Monday, August 13, 2018

Was King James Anti-Baptist?



Was King James Anti-Baptist?

From the book, King James Only, by Dr. Robert A. Joyner, D.B.S., Th.D, Ph.D, comes this interesting comment:

"ANTI-BAPTIST KJV

It is well known that King James hated Baptists. He said he wanted to 'harrow out of England' all Baptists. The King James Version Was rejected by Baptists when it first came out. When the Baptists first came to America, they brought the Geneva Bible, not the KJV. In fact, some of the first Baptists to arrive here had been run out of England by King James.

King James, in 1612, imprisoned a Baptist preacher named Thomas Helwys for a tract he had written opposing the state church (Church of England).

John Bunyan, a Baptist and author of PILGRIMS PROGRESS, spent many years in the Bedford prison because of persecution from the Church of England (which King James and the KJV translators were part of).

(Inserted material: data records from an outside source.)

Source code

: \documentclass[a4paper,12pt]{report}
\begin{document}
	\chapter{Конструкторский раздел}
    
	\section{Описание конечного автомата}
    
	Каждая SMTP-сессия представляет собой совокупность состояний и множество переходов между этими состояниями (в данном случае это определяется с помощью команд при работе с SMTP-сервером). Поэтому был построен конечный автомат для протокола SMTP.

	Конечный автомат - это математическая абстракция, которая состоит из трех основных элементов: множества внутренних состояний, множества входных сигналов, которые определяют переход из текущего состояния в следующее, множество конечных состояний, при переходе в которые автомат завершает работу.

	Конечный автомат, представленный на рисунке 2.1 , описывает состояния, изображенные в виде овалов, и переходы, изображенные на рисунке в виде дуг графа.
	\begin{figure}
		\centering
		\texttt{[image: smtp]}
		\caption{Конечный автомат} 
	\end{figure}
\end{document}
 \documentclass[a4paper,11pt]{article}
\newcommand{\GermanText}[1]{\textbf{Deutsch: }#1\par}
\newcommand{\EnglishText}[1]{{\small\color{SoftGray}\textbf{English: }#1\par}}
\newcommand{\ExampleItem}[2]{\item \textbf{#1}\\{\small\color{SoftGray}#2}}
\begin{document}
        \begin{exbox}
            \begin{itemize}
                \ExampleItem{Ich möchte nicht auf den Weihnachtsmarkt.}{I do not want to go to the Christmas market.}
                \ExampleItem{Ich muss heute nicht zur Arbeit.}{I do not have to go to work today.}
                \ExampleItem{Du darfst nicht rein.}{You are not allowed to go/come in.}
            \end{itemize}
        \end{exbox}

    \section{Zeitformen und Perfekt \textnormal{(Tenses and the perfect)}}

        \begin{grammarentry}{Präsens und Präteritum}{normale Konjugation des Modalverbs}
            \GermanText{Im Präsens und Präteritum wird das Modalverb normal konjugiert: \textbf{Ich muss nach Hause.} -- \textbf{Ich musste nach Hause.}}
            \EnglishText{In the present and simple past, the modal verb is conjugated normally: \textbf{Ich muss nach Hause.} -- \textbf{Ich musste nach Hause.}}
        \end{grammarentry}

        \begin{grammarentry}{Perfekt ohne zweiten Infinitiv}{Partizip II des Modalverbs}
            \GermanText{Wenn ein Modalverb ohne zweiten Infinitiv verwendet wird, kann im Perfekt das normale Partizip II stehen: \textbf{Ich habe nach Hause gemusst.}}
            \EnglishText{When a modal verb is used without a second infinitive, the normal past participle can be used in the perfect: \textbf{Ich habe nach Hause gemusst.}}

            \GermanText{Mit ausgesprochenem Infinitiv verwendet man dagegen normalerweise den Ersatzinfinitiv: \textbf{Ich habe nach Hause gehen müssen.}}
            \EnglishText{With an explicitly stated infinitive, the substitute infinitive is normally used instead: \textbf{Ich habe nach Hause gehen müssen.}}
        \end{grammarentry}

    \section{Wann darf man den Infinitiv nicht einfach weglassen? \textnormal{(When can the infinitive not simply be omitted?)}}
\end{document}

In the early days of this country, when the Anglican Church (Church of England) was the state church in Virginia, they persecuted, imprisoned and beat many Baptists. Thomas Jefferson, the second
governor of the state, made religious persecution illegal. But when they had the power, the Church of England and King James hated and persecuted Baptists. Yet today, many Baptists; want to idolize this
Baptist-hating king.

The KJV translators, when they presented their new translation to the King, said he was as "the sun shining in its strength. (Dedicatory To The Most High and Mighty Prince, James. Page I of the 1611 KJV) Of course, this expression in the Bible refers to the Lord Jesus Christ. Many people today, like the KJV translators, would exalt King James to a place he could never deserve."